◆ **Exercise**
In the data, extract each line that holds the string "looking".

[Input]

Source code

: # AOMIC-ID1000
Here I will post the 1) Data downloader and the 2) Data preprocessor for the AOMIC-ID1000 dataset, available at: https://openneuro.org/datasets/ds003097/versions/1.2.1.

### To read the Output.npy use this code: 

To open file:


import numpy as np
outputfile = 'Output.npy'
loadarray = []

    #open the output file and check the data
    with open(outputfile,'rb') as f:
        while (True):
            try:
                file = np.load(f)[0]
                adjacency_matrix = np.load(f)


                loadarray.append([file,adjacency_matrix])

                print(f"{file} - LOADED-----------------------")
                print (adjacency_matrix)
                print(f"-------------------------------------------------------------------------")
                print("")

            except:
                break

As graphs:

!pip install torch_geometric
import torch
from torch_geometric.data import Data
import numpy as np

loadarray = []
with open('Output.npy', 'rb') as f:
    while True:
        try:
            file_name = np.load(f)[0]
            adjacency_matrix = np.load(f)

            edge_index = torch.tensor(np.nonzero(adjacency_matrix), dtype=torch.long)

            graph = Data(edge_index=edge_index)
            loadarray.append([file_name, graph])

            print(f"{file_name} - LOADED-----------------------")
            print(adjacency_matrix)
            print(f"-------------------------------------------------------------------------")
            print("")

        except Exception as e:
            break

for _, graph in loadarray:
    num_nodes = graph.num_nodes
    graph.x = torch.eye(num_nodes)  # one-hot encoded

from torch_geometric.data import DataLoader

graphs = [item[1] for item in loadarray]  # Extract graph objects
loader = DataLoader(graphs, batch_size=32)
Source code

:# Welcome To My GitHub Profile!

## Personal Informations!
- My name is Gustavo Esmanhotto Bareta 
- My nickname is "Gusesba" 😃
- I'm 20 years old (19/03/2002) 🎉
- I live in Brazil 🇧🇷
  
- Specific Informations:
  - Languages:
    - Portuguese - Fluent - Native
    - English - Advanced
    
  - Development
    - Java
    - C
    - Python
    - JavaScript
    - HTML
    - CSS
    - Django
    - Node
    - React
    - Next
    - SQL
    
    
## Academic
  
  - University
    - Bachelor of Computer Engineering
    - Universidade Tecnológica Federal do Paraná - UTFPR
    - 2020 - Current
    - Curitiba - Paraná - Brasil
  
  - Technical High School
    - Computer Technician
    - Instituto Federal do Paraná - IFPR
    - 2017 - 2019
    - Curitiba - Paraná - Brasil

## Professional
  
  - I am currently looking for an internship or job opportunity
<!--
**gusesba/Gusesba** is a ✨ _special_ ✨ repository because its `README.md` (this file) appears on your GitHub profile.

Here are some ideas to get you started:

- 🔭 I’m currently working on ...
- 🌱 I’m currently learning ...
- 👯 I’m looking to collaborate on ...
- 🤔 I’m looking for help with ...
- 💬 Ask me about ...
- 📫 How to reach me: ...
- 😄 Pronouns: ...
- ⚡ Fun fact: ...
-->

[/Input]

◆ **Reply to the exercise**
  - I am currently looking for an internship or job opportunity
- 👯 I’m looking to collaborate on ...
- 🤔 I’m looking for help with ...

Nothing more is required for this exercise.